Resnet - mismatch of tensor shape

HI There

I am trying to look at the model from torchvision.models.resnet50(pretrained=False) and in this section of model, it can be seen that output of the Batch Normalization layer in (0) Bottleneck layer contains 256 channels. However, right below it in downsample Sequential part, number of expected input channels = 64.

ResNet(
  (conv1): Conv2d(3, 64, kernel_size=(7, 7), stride=(2, 2), padding=(3, 3), bias=False)
  (bn1): BatchNorm2d(64, eps=1e-05, momentum=0.1, affine=True, track_running_stats=True)
  (relu): ReLU(inplace)
  (maxpool): MaxPool2d(kernel_size=3, stride=2, padding=1, dilation=1, ceil_mode=False)
  (layer1): Sequential(
    (0): Bottleneck(
      (conv1): Conv2d(64, 64, kernel_size=(1, 1), stride=(1, 1), bias=False)
      (bn1): BatchNorm2d(64, eps=1e-05, momentum=0.1, affine=True, track_running_stats=True)
      (conv2): Conv2d(64, 64, kernel_size=(3, 3), stride=(1, 1), padding=(1, 1), bias=False)
      (bn2): BatchNorm2d(64, eps=1e-05, momentum=0.1, affine=True, track_running_stats=True)
      (conv3): Conv2d(64, 256, kernel_size=(1, 1), stride=(1, 1), bias=False)
      (bn3): BatchNorm2d(256, eps=1e-05, momentum=0.1, affine=True, track_running_stats=True)
      (relu): ReLU(inplace)
      (downsample): Sequential(
        (0): Conv2d(64, 256, kernel_size=(1, 1), stride=(1, 1), bias=False)
        (1): BatchNorm2d(256, eps=1e-05, momentum=0.1, affine=True, track_running_stats=True)
      )
    )

Specifically, I am looking at this portion:

(conv3): Conv2d(64, 256, kernel_size=(1, 1), stride=(1, 1), bias=False)
(bn3): BatchNorm2d(256, eps=1e-05, momentum=0.1, affine=True, track_running_stats=True)
      (relu): ReLU(inplace)
      (downsample): Sequential(
        (0): Conv2d(64, 256, kernel_size=(1, 1), stride=(1, 1), bias=False)

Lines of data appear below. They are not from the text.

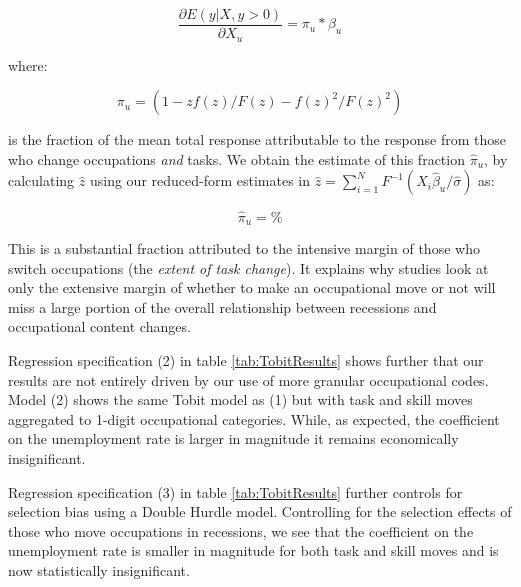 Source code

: \documentclass[11pt, oneside]{article}
\begin{document}
\begin{equation}
\frac{\partial E(y|X, y>0)}{\partial X_{u}}=\pi_{u}*\beta_{u}
\end{equation}

\noindent where:

\begin{equation*}
\label{eqn:fracMeanResponse}
\pi_{u} = (1- zf( z)/F( z) - f( z)^2/F( z)^2)
\end{equation*}

\noindent  is the fraction of the mean total response attributable to the response from those who change occupations \textit{and} tasks. We obtain the estimate of this fraction $\hat{\pi}_{u}$,  by calculating $\hat{z}$ using our reduced-form estimates in $\hat{z}= \sum_{i=1}^N F^{-1}(X_i \hat{\beta}_{u}/ \hat{\sigma})$ as:

\begin{equation*}
\label{eqn:fracMeanResponseequals}
\hat{\pi}_{u} =  \%
\end{equation*}

This is a substantial fraction attributed to the intensive margin of those who switch occupations (the \textit{extent of task change}). It explains why studies look at only the extensive margin of whether to make an occupational move or not will miss a large portion of the overall relationship between recessions and occupational content changes.

\vspace{2mm}

Regression specification (2) in table \ref{tab:TobitResults} shows further that our results are not entirely driven by our use of more granular occupational codes. Model (2) shows the same Tobit model as (1) but with task and skill moves aggregated to 1-digit occupational categories. While,  as expected, the coefficient on the unemployment rate is larger in magnitude  it remains economically insignificant.

\vspace{2mm}

Regression specification (3) in table \ref{tab:TobitResults} further controls for selection bias using a Double Hurdle model. Controlling for the selection effects of those who move occupations in recessions, we see that the coefficient on the unemployment rate is smaller in magnitude for both task and skill moves and is now statistically insignificant.




\vspace{2mm}
\end{document}
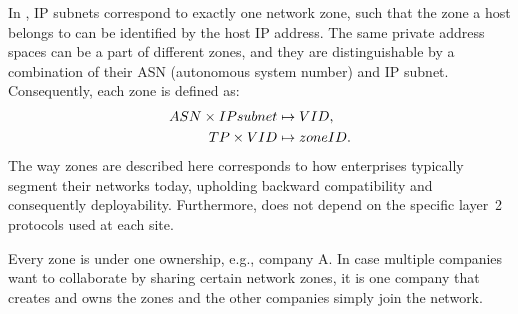 In \name, IP subnets correspond to exactly one network zone, such that the zone
a host belongs to can be identified by the host IP address. The same private
address spaces can be a part of different zones, and they are distinguishable by a
combination of their ASN (autonomous system number) and IP subnet. 
Consequently, each zone is defined as:
\noindent 
\begin{subequations}
	\begin{align}
		ASN \times IPsubnet & \mapsto VID,    \\
		TP \times VID      & \mapsto zoneID. 
	\end{align}
	\label{eq:zoning}
\end{subequations}
\noindent 
The way zones are described here corresponds to how enterprises typically
segment their networks today, upholding backward compatibility and consequently
deployability. Furthermore, \name does not depend on the specific layer~2 protocols used 
at each site. 

Every zone is under one ownership, e.g., company A. In case multiple companies
want to collaborate by sharing certain network zones, it is one company that 
creates and owns the zones and the other companies simply join the network.

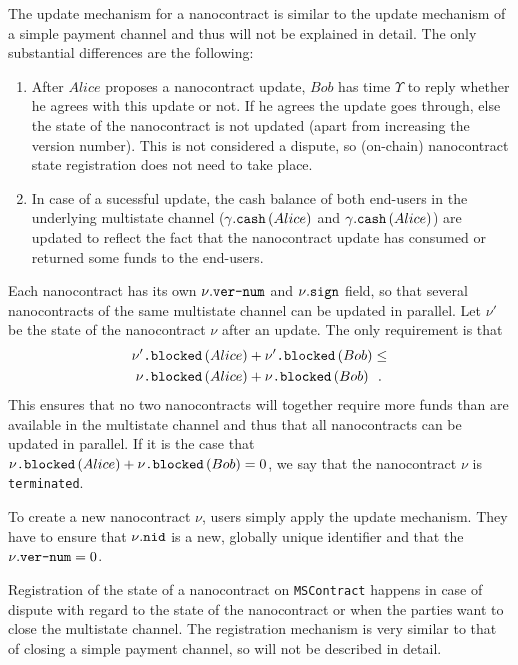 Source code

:   The update mechanism for a nanocontract is similar to the update mechanism of a simple
  payment channel and thus will not be explained in detail. The only substantial
  differences are the following:
  \begin{enumerate}
    \item After $Alice$ proposes a nanocontract update, $Bob$ has time $\Upsilon$ to reply
    whether he agrees with this update or not. If he agrees the update goes through, else
    the state of the nanocontract is not updated (apart from increasing the version
    number). This is not considered a dispute, so (on-chain) nanocontract state
    registration does not need to take place.
    \item In case of a sucessful update, the cash balance of both end-users in the
    underlying multistate channel ($\gamma\mbox{.\texttt{cash}}\left(Alice\right)$ and
    $\gamma\mbox{.\texttt{cash}}\left(Alice\right)$) are updated to reflect the fact that
    the nanocontract update has consumed or returned some funds to the end-users.
  \end{enumerate}

  Each nanocontract has its own $\nu\mbox{.\texttt{ver-num}}$ and
  $\nu\mbox{.\texttt{sign}}$ field, so that several nanocontracts of the same multistate
  channel can be updated in parallel. Let $\nu'$ be the state of the nanocontract $\nu$
  after an update. The only requirement is that
  \begin{align*}
    \nu'\mbox{\texttt{.blocked}}\left(Alice\right) &+
    \nu'\mbox{\texttt{.blocked}}\left(Bob\right) \leq \\
    \nu\mbox{\texttt{.blocked}}\left(Alice\right) &+
    \nu\mbox{\texttt{.blocked}}\left(Bob\right) \enspace.
  \end{align*}
  This ensures that no two nanocontracts will together require more funds than are
  available in the multistate channel and thus that all nanocontracts can be updated in
  parallel. If it is the case that $\nu\mbox{\texttt{.blocked}}\left(Alice\right) +
  \nu\mbox{\texttt{.blocked}}\left(Bob\right) = 0$, we say that the nanocontract $\nu$ is
  \texttt{terminated}.

  To create a new nanocontract $\nu$, users simply apply the update mechanism. They have
  to ensure that $\nu\mbox{.\texttt{nid}}$ is a new, globally unique identifier and that
  the $\nu\mbox{.\texttt{ver-num}} = 0$.

  Registration of the state of a nanocontract on \texttt{MSContract} happens in case of
  dispute with regard to the state of the nanocontract or when the parties want to close
  the multistate channel. The registration mechanism is very similar to that of closing a
  simple payment channel, so will not be described in detail.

When I run this model in the following manner:

import torch 
import torchvision
net = torchvision.models.resnet50(pretrained=False)
y = net(torch.randn(1,3,512,512))

It runs without any problem.

But if I run it in the following manner where I am trying to feed the input layer to each subsequent layer manually I get an expected error Given groups=1, weight[64, 64, 1, 1], so expected input[1, 256, 56, 56] to have 64 channels, but got 256 channels instead

net = list(net.modules())
in_ = torch.randn(1,3,512,512)
sizes=list()
for i in range(1,len(net)):
    m = net[i]
    out = m(in_)
    sizes.append(torch.numel(out))
    in_ = out

So my question is when I run the model directly from torchvision, how is it running when the input to Conv layer expects 64 channels whereas output from previous BN layer has 256 channels

The model is not necessarily run in sequential order as printed.

@SimonW is there a way to get the correct order somehow ?

The execution order is defined by user code in forward. So unfortunately no general way.